The problem = Write out every record exactly as it appears. Skip the pictures.

Entries supplied =
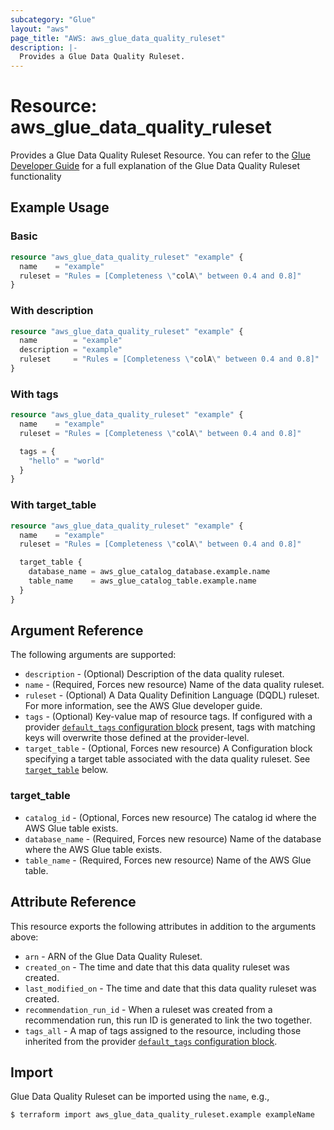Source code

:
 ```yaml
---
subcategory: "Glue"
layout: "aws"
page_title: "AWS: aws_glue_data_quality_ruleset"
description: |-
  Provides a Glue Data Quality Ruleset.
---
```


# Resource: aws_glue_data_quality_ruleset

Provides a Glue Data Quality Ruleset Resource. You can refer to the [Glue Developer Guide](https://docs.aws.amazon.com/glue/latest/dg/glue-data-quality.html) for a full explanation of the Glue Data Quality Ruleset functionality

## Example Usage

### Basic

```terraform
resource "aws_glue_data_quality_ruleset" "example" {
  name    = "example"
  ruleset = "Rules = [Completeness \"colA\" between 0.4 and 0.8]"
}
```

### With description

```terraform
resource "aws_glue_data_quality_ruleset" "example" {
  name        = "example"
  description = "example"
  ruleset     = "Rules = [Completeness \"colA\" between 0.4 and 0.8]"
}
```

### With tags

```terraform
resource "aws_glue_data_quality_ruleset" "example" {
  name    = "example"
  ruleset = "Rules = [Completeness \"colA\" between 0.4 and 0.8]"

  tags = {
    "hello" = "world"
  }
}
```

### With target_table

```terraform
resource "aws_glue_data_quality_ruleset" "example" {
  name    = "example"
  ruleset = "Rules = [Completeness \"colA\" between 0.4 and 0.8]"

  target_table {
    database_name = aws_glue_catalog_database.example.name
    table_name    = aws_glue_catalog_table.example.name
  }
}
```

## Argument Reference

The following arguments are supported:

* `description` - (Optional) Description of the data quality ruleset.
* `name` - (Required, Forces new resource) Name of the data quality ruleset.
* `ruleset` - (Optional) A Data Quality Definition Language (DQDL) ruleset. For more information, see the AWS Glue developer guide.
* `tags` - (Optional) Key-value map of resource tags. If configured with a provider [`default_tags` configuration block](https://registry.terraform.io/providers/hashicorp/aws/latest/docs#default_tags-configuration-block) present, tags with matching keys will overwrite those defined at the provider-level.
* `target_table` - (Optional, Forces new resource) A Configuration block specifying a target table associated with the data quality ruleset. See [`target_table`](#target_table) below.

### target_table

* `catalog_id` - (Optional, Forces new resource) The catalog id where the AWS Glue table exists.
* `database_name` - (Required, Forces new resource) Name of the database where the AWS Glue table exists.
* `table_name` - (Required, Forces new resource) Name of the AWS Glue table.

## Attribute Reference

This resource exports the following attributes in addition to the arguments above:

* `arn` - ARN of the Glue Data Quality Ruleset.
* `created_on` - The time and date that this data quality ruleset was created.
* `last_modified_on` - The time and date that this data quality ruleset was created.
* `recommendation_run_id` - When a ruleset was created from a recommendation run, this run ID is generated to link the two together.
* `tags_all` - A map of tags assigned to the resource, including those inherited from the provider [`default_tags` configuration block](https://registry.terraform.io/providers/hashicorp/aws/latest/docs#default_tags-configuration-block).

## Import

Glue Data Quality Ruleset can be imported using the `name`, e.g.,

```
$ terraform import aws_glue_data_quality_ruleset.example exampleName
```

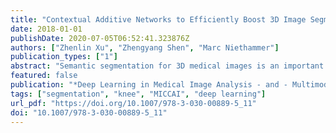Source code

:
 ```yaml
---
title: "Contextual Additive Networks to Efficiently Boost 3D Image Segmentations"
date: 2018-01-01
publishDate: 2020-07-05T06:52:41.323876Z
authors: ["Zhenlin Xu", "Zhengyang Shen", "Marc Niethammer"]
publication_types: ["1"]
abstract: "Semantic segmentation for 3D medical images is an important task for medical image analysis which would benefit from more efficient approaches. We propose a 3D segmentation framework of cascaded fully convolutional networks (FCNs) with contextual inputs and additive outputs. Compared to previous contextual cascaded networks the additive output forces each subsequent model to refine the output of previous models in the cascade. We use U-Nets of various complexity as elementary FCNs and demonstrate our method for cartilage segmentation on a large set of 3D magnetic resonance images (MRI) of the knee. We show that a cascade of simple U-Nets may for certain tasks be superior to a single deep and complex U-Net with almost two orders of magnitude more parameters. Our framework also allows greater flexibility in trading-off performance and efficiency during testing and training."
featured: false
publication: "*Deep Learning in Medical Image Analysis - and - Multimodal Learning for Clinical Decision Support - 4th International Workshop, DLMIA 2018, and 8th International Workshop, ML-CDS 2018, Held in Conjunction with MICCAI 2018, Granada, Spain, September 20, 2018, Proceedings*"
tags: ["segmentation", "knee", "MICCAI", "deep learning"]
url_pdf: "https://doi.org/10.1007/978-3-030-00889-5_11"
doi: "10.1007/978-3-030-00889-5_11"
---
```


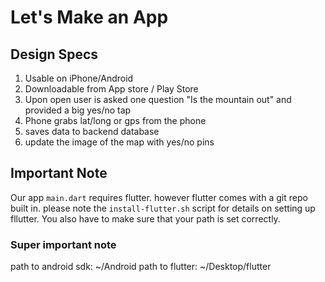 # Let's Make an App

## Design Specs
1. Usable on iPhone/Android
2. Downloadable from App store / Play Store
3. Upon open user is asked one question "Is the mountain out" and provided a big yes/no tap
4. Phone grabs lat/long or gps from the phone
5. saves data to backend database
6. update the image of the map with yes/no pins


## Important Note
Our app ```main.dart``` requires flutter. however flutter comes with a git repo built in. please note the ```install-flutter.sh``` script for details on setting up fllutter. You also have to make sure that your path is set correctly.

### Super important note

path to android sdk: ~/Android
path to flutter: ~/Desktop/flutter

Answer for the task =
Source code

:
 ```yaml
---
subcategory: "Glue"
layout: "aws"
page_title: "AWS: aws_glue_data_quality_ruleset"
description: |-
  Provides a Glue Data Quality Ruleset.
---
```


# Resource: aws_glue_data_quality_ruleset

Provides a Glue Data Quality Ruleset Resource. You can refer to the [Glue Developer Guide](https://docs.aws.amazon.com/glue/latest/dg/glue-data-quality.html) for a full explanation of the Glue Data Quality Ruleset functionality

## Example Usage

### Basic

```terraform
resource "aws_glue_data_quality_ruleset" "example" {
  name    = "example"
  ruleset = "Rules = [Completeness \"colA\" between 0.4 and 0.8]"
}
```

### With description

```terraform
resource "aws_glue_data_quality_ruleset" "example" {
  name        = "example"
  description = "example"
  ruleset     = "Rules = [Completeness \"colA\" between 0.4 and 0.8]"
}
```

### With tags

```terraform
resource "aws_glue_data_quality_ruleset" "example" {
  name    = "example"
  ruleset = "Rules = [Completeness \"colA\" between 0.4 and 0.8]"

  tags = {
    "hello" = "world"
  }
}
```

### With target_table

```terraform
resource "aws_glue_data_quality_ruleset" "example" {
  name    = "example"
  ruleset = "Rules = [Completeness \"colA\" between 0.4 and 0.8]"

  target_table {
    database_name = aws_glue_catalog_database.example.name
    table_name    = aws_glue_catalog_table.example.name
  }
}
```

## Argument Reference

The following arguments are supported:

* `description` - (Optional) Description of the data quality ruleset.
* `name` - (Required, Forces new resource) Name of the data quality ruleset.
* `ruleset` - (Optional) A Data Quality Definition Language (DQDL) ruleset. For more information, see the AWS Glue developer guide.
* `tags` - (Optional) Key-value map of resource tags. If configured with a provider [`default_tags` configuration block](https://registry.terraform.io/providers/hashicorp/aws/latest/docs#default_tags-configuration-block) present, tags with matching keys will overwrite those defined at the provider-level.
* `target_table` - (Optional, Forces new resource) A Configuration block specifying a target table associated with the data quality ruleset. See [`target_table`](#target_table) below.

### target_table

* `catalog_id` - (Optional, Forces new resource) The catalog id where the AWS Glue table exists.
* `database_name` - (Required, Forces new resource) Name of the database where the AWS Glue table exists.
* `table_name` - (Required, Forces new resource) Name of the AWS Glue table.

## Attribute Reference

This resource exports the following attributes in addition to the arguments above:

* `arn` - ARN of the Glue Data Quality Ruleset.
* `created_on` - The time and date that this data quality ruleset was created.
* `last_modified_on` - The time and date that this data quality ruleset was created.
* `recommendation_run_id` - When a ruleset was created from a recommendation run, this run ID is generated to link the two together.
* `tags_all` - A map of tags assigned to the resource, including those inherited from the provider [`default_tags` configuration block](https://registry.terraform.io/providers/hashicorp/aws/latest/docs#default_tags-configuration-block).

## Import

Glue Data Quality Ruleset can be imported using the `name`, e.g.,

```
$ terraform import aws_glue_data_quality_ruleset.example exampleName
```

Source code

:
 ```yaml
---
title: "Contextual Additive Networks to Efficiently Boost 3D Image Segmentations"
date: 2018-01-01
publishDate: 2020-07-05T06:52:41.323876Z
authors: ["Zhenlin Xu", "Zhengyang Shen", "Marc Niethammer"]
publication_types: ["1"]
abstract: "Semantic segmentation for 3D medical images is an important task for medical image analysis which would benefit from more efficient approaches. We propose a 3D segmentation framework of cascaded fully convolutional networks (FCNs) with contextual inputs and additive outputs. Compared to previous contextual cascaded networks the additive output forces each subsequent model to refine the output of previous models in the cascade. We use U-Nets of various complexity as elementary FCNs and demonstrate our method for cartilage segmentation on a large set of 3D magnetic resonance images (MRI) of the knee. We show that a cascade of simple U-Nets may for certain tasks be superior to a single deep and complex U-Net with almost two orders of magnitude more parameters. Our framework also allows greater flexibility in trading-off performance and efficiency during testing and training."
featured: false
publication: "*Deep Learning in Medical Image Analysis - and - Multimodal Learning for Clinical Decision Support - 4th International Workshop, DLMIA 2018, and 8th International Workshop, ML-CDS 2018, Held in Conjunction with MICCAI 2018, Granada, Spain, September 20, 2018, Proceedings*"
tags: ["segmentation", "knee", "MICCAI", "deep learning"]
url_pdf: "https://doi.org/10.1007/978-3-030-00889-5_11"
doi: "10.1007/978-3-030-00889-5_11"
---
```


 # Let's Make an App

## Design Specs
1. Usable on iPhone/Android
2. Downloadable from App store / Play Store
3. Upon open user is asked one question "Is the mountain out" and provided a big yes/no tap
4. Phone grabs lat/long or gps from the phone
5. saves data to backend database
6. update the image of the map with yes/no pins


## Important Note
Our app ```main.dart``` requires flutter. however flutter comes with a git repo built in. please note the ```install-flutter.sh``` script for details on setting up fllutter. You also have to make sure that your path is set correctly.

### Super important note

path to android sdk: ~/Android
path to flutter: ~/Desktop/flutter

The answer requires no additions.